TASK TO COMPLETE: The entries are to be returned exactly, with images left out.

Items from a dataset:
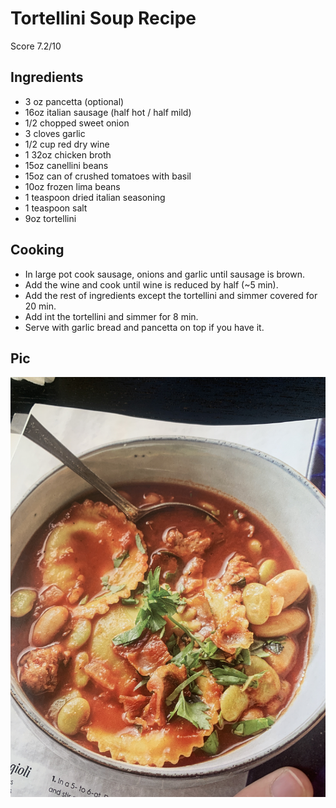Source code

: # Tortellini Soup Recipe

Score 7.2/10

## Ingredients
- 3 oz pancetta (optional)
- 16oz italian sausage (half hot / half mild)
- 1/2 chopped sweet onion
- 3 cloves garlic
- 1/2 cup red dry wine
- 1 32oz chicken broth
- 15oz canellini beans
- 15oz can of crushed tomatoes with basil
- 10oz frozen lima beans
- 1 teaspoon dried italian seasoning
- 1 teaspoon salt
- 9oz tortellini

## Cooking
- In large pot cook sausage, onions and garlic until sausage is brown.
- Add the wine and cook until wine is reduced by half (~5 min).
- Add the rest of ingredients except the tortellini and simmer covered for 20 min.
- Add int the tortellini and simmer for 8 min.
- Serve with garlic bread and pancetta on top if you have it.

## Pic
![alt text](https://github.com/tyleratracey/recipes/blob/main/tortellini_soup/tortellini_soup.jpg?raw=true)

SOLUTION FOR THIS TASK:
Source code

: # Tortellini Soup Recipe

Score 7.2/10

## Ingredients
- 3 oz pancetta (optional)
- 16oz italian sausage (half hot / half mild)
- 1/2 chopped sweet onion
- 3 cloves garlic
- 1/2 cup red dry wine
- 1 32oz chicken broth
- 15oz canellini beans
- 15oz can of crushed tomatoes with basil
- 10oz frozen lima beans
- 1 teaspoon dried italian seasoning
- 1 teaspoon salt
- 9oz tortellini

## Cooking
- In large pot cook sausage, onions and garlic until sausage is brown.
- Add the wine and cook until wine is reduced by half (~5 min).
- Add the rest of ingredients except the tortellini and simmer covered for 20 min.
- Add int the tortellini and simmer for 8 min.
- Serve with garlic bread and pancetta on top if you have it.

## Pic
![alt text](https://github.com/tyleratracey/recipes/blob/main/tortellini_soup/tortellini_soup.jpg?raw=true)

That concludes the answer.